• TASK TO COMPLETE: Each line below that holds the word "Flow" counts toward the answer; reply with the total number only.

• AVAILABLE RECORDS:

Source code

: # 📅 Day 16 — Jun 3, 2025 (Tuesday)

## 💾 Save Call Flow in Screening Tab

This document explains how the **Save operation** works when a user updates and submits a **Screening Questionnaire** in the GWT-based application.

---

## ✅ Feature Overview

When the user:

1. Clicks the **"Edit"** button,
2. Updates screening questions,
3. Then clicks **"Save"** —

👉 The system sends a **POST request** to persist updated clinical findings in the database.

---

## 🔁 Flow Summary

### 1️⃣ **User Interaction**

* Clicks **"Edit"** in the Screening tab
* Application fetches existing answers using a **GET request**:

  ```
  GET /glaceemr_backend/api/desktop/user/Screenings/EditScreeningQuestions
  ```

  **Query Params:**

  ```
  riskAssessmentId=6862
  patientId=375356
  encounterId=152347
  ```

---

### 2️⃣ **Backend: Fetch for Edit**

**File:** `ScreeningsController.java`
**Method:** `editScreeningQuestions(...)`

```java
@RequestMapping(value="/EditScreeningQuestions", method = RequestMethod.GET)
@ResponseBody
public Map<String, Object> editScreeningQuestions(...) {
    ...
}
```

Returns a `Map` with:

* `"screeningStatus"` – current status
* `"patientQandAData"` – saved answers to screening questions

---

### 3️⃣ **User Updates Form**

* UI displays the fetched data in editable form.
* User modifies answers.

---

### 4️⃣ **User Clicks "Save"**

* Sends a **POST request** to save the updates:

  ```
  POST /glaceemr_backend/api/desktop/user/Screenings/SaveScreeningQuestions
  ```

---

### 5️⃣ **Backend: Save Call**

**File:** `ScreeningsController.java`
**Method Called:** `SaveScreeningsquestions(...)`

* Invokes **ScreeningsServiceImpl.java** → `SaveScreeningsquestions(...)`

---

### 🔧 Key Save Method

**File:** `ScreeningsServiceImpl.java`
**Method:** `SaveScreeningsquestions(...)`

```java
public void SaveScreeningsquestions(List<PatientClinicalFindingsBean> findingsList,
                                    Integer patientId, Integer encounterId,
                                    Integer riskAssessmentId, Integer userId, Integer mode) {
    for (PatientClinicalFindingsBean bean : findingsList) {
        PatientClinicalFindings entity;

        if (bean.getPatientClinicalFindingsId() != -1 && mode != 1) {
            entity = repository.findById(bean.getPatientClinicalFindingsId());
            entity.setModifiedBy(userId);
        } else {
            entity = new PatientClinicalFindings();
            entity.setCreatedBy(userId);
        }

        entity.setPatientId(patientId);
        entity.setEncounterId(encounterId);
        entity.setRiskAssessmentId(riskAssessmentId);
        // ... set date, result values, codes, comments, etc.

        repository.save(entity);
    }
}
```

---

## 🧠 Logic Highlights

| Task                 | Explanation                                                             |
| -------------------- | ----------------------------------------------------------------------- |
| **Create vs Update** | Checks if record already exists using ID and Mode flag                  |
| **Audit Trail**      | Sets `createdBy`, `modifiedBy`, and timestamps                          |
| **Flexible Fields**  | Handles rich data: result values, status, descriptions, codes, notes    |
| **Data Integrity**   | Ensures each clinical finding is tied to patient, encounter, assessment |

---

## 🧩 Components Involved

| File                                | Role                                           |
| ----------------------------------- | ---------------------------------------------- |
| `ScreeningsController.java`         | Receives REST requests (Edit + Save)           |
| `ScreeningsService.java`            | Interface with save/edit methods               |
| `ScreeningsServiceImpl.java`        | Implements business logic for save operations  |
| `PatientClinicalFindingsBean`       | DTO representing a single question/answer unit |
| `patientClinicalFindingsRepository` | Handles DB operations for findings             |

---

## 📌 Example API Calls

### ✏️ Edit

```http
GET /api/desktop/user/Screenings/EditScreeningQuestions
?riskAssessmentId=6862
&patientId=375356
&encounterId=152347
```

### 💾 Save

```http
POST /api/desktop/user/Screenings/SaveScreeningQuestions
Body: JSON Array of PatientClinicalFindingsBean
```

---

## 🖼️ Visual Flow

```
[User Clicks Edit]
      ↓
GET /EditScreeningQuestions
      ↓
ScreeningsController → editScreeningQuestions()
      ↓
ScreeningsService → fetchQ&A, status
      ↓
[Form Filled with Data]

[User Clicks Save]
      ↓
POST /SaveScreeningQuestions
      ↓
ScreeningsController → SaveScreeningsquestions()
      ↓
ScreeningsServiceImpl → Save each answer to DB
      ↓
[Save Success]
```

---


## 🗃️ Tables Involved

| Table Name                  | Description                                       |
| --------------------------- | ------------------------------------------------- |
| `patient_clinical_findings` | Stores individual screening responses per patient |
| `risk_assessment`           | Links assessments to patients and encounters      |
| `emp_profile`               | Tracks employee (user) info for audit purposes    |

• SOLUTION FOR THIS EXERCISE: 3